HDF0 = h5py.File("dataset7/waveforms_04_24_20.hdf5", 'a')

creating two groups for earthquake and noise signals

HDF0.create_group("earthquake/local") HDF0.create_group("non_earthquake/noise")

this write the first row (columns' labels) into the csv file.

csvfile = open('dataset7/metadata_04_24_20.csv', 'w')
output_writer = csv.writer(csvfile, delimiter=',', quotechar='"', quoting=csv.QUOTE_MINIMAL) output_writer.writerow(['network_code','receiver_code','receiver_type','receiver_latitude','receiver_longitude', 'receiver_elevation_m','p_arrival_sample','p_status','p_weight','p_travel_sec', 's_arrival_sample','s_status','s_weight', 'source_id','source_origin_time','source_origin_uncertainty_sec', 'source_latitude','source_longitude','source_error_sec', 'source_gap_deg','source_horizontal_uncertainty_km', 'source_depth_km', 'source_depth_uncertainty_km', 'source_magnitude', 'source_magnitude_type', 'source_magnitude_author','source_mechanism_strike_dip_rake', 'source_distance_deg', 'source_distance_km', 'back_azimuth_deg', 'snr_db', 'coda_end_sample', 'trace_start_time', 'trace_category', 'trace_name']) csvfile.flush()

here I read in my noise waveforms that I want to write into the new hdf5 file. These are alreadt in a hdf5 format and a part of STEAD.

HDF2 = h5py.File("new_noise.hdf5", "r") nois2 = HDF2['noise']

here I write each waveform (a numpy array - a matrix) into the hdf5 file

for ns2 in nois2: x = nois2[ns2] print(ns2) dat = np.array(x)

HDFr = h5py.File("dataset7/waveforms_04_24_20.hdf5", 'r')
dsF = HDFr.create_dataset("non_earthquake/noise/"+ns2, dat.shape, data=dat, dtype=np.float32)  

# afer we wrote the 3c traces into the hdf5 as a dataset, we add the labels as attributes to it
dsF.attrs['network_code'] = x.attrs['network_code']
dsF.attrs['receiver_code'] = x.attrs['receiver_code']
dsF.attrs['receiver_type'] = x.attrs['receiver_type']
dsF.attrs['receiver_latitude'] = x.attrs['receiver_latitude']
dsF.attrs['receiver_longitude'] = x.attrs['receiver_longitude']
dsF.attrs['receiver_elevation_m'] = x.attrs['receiver_elevation_m']
dsF.attrs['trace_category'] = x.attrs['trace_category'] 
dsF.attrs['trace_name'] = x.attrs['trace_name']
HDFr.flush() 

# here we also write the labels into the csv file
output_writer.writerow([x.attrs['network_code'], 
                        x.attrs['receiver_code'], 
                        x.attrs['receiver_type'], 
                        x.attrs['receiver_latitude'], 
                        x.attrs['receiver_longitude'], 
                        x.attrs['receiver_elevation_m'], 
                        None, None, None, None, None, None, None,
                        None, None, None, None, None, None, 
                        None, None, None, None, None, None, None, 
                        None, None, None, None, None, None, None, 
                        x.attrs['trace_category'], 
                        x.attrs['trace_name']]);            
csvfile.flush()
Bryanrt-geophys commented 3 years ago

Thank you so much for the code.
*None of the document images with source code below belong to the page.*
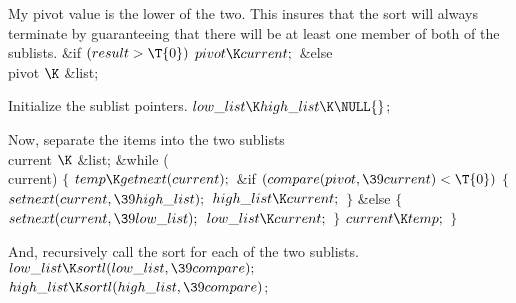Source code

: My pivot value is the lower of the two.  This insures that the sort will
always terminate by guaranteeing that there will be at least one member of
both of the sublists.
\Y\B\&{if} ${}(\\{result}>\T{0}){}$\1\5
${}\\{pivot}\K\\{current};{}$\2\6
\&{else} \\{pivot} $\K$ \&{list};\par
\fi

Initialize the sublist pointers.
\Y\B$\\{low\_list}\K\\{high\_list}\K\NULL{}$;\par
\fi

Now, separate the items into the two sublists
\Y\B\\{current} $\K$ \&{list};\7
\&{while} (\\{current})\5
${}\{{}$\1\6
${}\\{temp}\K\\{getnext}(\\{current});{}$\6
\&{if} ${}(\\{compare}(\\{pivot},\39\\{current})<\T{0}){}$\5
${}\{{}$\1\6
${}\\{setnext}(\\{current},\39\\{high\_list});{}$\6
${}\\{high\_list}\K\\{current};{}$\6
\4${}\}{}$\2\6
\&{else}\5
${}\{{}$\1\6
${}\\{setnext}(\\{current},\39\\{low\_list});{}$\6
${}\\{low\_list}\K\\{current};{}$\6
\4${}\}{}$\2\6
${}\\{current}\K\\{temp};{}$\6
\4${}\}{}$\2\par
\fi

And, recursively call the sort for each of the two sublists.
\Y\B$\\{low\_list}\K\\{sortl}(\\{low\_list},\39\\{compare});{}$\6
${}\\{high\_list}\K\\{sortl}(\\{high\_list},\39\\{compare}){}$;\par
\fi

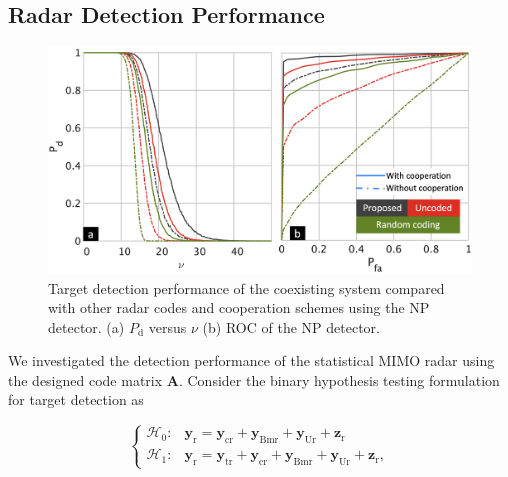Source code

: \documentclass[9pt,journal]{IEEEtran}
\theoremstyle{definition}
\begin{document}
\subsection{Radar Detection Performance}
\begin{figure}[t]
\centering
\includegraphics[width=1.0\columnwidth]{NPdetector.png}
\caption{Target detection performance of the coexisting system compared with other radar codes and cooperation schemes using the NP detector. (a) $\mathit{P}_{\textrm{d}}$ versus $\nu$ (b) ROC of the NP detector.}
\label{fig: NPdetector}
\vspace{-1em}
\end{figure}
We investigated the detection performance of the statistical MIMO radar using the designed code matrix $\mathbf{A}$. %
Consider the binary hypothesis testing formulation for target detection as
\par\noindent\small
\begin{equation}
\label{eq: hypothesis}
\begin{cases}
\mathcal{H}_{\mathrm{0}}: & \mathbf{y}_{\textrm{r}} = \mathbf{y}_{\textrm{cr}}+\mathbf{y}_{\textrm{Bmr}}+\mathbf{y}_{\textrm{Ur}}+\mathbf{z}_{\textrm{r}}
\\
\mathcal{H}_{\mathrm{1}}: & \mathbf{y}_{\mathrm{r}} = \mathbf{y}_{\textrm{tr}}+ \mathbf{y}_{\textrm{cr}}+\mathbf{y}_{\textrm{Bmr}}+\mathbf{y}_{\textrm{Ur}}+\mathbf{z}_{\textrm{r}},
\end{cases}
\end{equation}
\end{document}
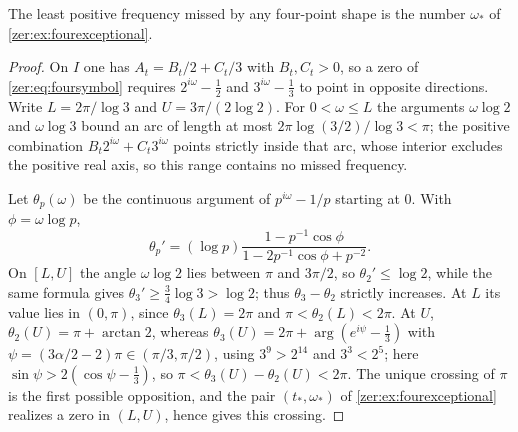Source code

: \begin{proposition}\label{zer:prop:firstres}
The least positive frequency missed by any four-point shape is the number $\omega_*$ of
\cref{zer:ex:fourexceptional}.
\end{proposition}
\begin{proof}
On $I$ one has $A_t=B_t/2+C_t/3$ with $B_t,C_t>0$, so a zero of \eqref{zer:eq:foursymbol} requires
$2^{i\omega}-\tfrac12$ and $3^{i\omega}-\tfrac13$ to point in opposite directions. Write $L=2\pi/\log3$ and
$U=3\pi/(2\log2)$. For $0<\omega\le L$ the arguments $\omega\log2$ and $\omega\log3$ bound an arc of length at
most $2\pi\log(3/2)/\log3<\pi$; the positive combination $B_t2^{i\omega}+C_t3^{i\omega}$ points strictly inside
that arc, whose interior excludes the positive real axis, so this range contains no missed frequency.

Let $\theta_p(\omega)$ be the continuous argument of $p^{i\omega}-1/p$ starting at $0$. With $\phi=\omega\log p$,
\[
 \theta_p'=(\log p)\frac{1-p^{-1}\cos\phi}{1-2p^{-1}\cos\phi+p^{-2}} .
\]
On $[L,U]$ the angle $\omega\log2$ lies between $\pi$ and $3\pi/2$, so $\theta_2'\le\log2$, while the same
formula gives $\theta_3'\ge\tfrac34\log3>\log2$; thus $\theta_3-\theta_2$ strictly increases. At $L$ its value
lies in $(0,\pi)$, since $\theta_3(L)=2\pi$ and $\pi<\theta_2(L)<2\pi$. At $U$, $\theta_2(U)=\pi+\arctan2$, whereas
$\theta_3(U)=2\pi+\arg(e^{i\psi}-\tfrac13)$ with $\psi=(3\alpha/2-2)\pi\in(\pi/3,\pi/2)$, using $3^9>2^{14}$ and
$3^3<2^5$; here $\sin\psi>2(\cos\psi-\tfrac13)$, so $\pi<\theta_3(U)-\theta_2(U)<2\pi$. The unique crossing of
$\pi$ is the first possible opposition, and the pair $(t_*,\omega_*)$ of \cref{zer:ex:fourexceptional}
realizes a zero in $(L,U)$, hence gives this crossing.
\end{proof}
I have a few last questions. I'm the sample data set the 100sample.hdf5 only had one group for _EV so I am assuming the algorithms ability to find the data within the hdf5's is pretty robust. However, in the _EV objects, the signals that are listed for a singular events 3C's at a station are uniformly 3x6000 in size. Are these traces cut into segments of 6000 deci-seconds (60 sec) and is that a required sizing? Also is the ordering of the channels in each objects trace rows a rigid format (e.g. row1 NHZ, row2 HHZ, row3 EHZ) and do the rows and columns of the object require names for the algorithm to detect them? I tried using a name() function in the objects in R but it returned the general designation R provides so unnamed rows and columns. I want sure how to check this in python. Beside these question, I have successfully built a function that creates hdf5 files with a group for_EV's and one for_NO's with the correlative attributes populated from my data. Thank you for all your help! As soon as I know the constraints on the structure of the trace data, I should be able to test it out.

smousavi05 commented 3 years ago

Yes the 60 s trace size is required. The ordering for the components needs to be the same as well. The columns do not need name.
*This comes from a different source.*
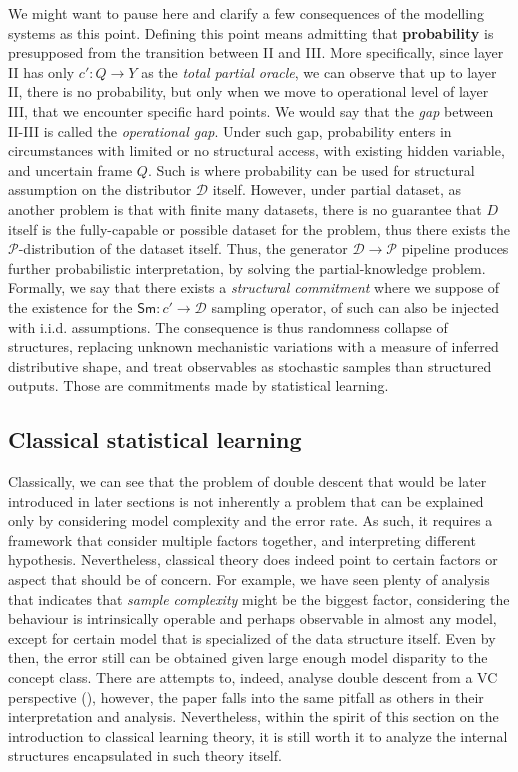 We might want to pause here and clarify a few consequences of the modelling systems as this point. Defining this point means admitting that \textbf{probability} is presupposed from the transition between II and III. More specifically, since layer II has only $c':Q\to Y$ as the \textit{total partial oracle}, we can observe that up to layer II, there is no probability, but only when we move to operational level of layer III, that we encounter specific hard points. We would say that the \textit{gap} between II-III is called the \textit{operational gap}. Under such gap, probability enters in circumstances with limited or no structural access, with existing hidden variable, and uncertain frame $Q$. Such is where probability can be used for structural assumption on the distributor $\mathcal{D}$ itself. However, under partial dataset, as another problem is that with finite many datasets, there is no guarantee that $D$ itself is the fully-capable or possible dataset for the problem, thus there exists the $\mathcal{P}$-distribution of the dataset itself. Thus, the generator $\mathcal{D}\to\mathcal{P}$ pipeline produces further probabilistic interpretation, by solving the partial-knowledge problem. Formally, we say that there exists a \textit{structural commitment} where we suppose of the existence for the $\mathsf{Sm}:c'\to\mathcal{D}$ sampling operator, of such can also be injected with i.i.d. assumptions. The consequence is thus randomness collapse of structures, replacing unknown mechanistic variations with a measure of inferred distributive shape, and treat observables as stochastic samples than structured outputs. Those are commitments made by statistical learning. 

\subsection{Classical statistical learning}

Classically, we can see that the problem of double descent that would be later introduced in later sections is not inherently a problem that can be explained only by considering model complexity and the error rate. As such, it requires a framework that consider multiple factors together, and interpreting different hypothesis. Nevertheless, classical theory does indeed point to certain factors or aspect that should be of concern. For example, we have seen plenty of analysis that indicates that \textit{sample complexity} might be the biggest factor, considering the behaviour is intrinsically operable and perhaps observable in almost any model, except for certain model that is specialized of the data structure itself. Even by then, the error still can be obtained given large enough model disparity to the concept class. There are attempts to, indeed, analyse double descent from a VC perspective (\cite{lee2022vctheoreticalexplanationdouble}), however, the paper falls into the same pitfall as others in their interpretation and analysis. Nevertheless, within the spirit of this section on the introduction to classical learning theory, it is still worth it to analyze the internal structures encapsulated in such theory itself.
Bryanrt-geophys commented 3 years ago

Hello @smousavi05 ,

I have ran into 3 more questions:

  1. After looking at the data we have used historically, we have only saved SAC files containing traces from the vertical components of the stations in our area of study. My intent was to pass the SAC data for these traces to the hdf5 format for model training. However, in your training model data set, the data were all 3c sets. As I said I am not a seismologist, so I have a question. Could I download the msead data from iris for the timespan I am using to train our model, use the msead2sac program iris provides to get the 3c SAC files, and pass those to our hdf5 file? I am unsure if this will work because the manual picks that I would be assigning as attributes in the hdf5 file were just performed on the vertical component of the trace and I don't know if that data can be assigned to all 3c's or if that is making up data. Should I just stick with the vertical component data I have?

  2. I do not fully understand the values in the <p/s/coda_end>_arrival_samples columns. Are these a measurement of when the phase arrives at the sensor, trimmed by the p-wave? All of your values for the p_arrival_samples are an even multiple of 100, while the s and coda_end samples are uneven. Is this further explained anywhere?

  3. The SAC files our network has used are cut to be 3 min's long but it looked like yours are 60's. Do I need to recut all of our traces to 60 seconds? If so, to catch the coda_end all traces, I imagine I need to cut the traces as close to the p arrival as possible but if I cut too close to the p arrival I expect this to cause troubles in the training. Any recommendations?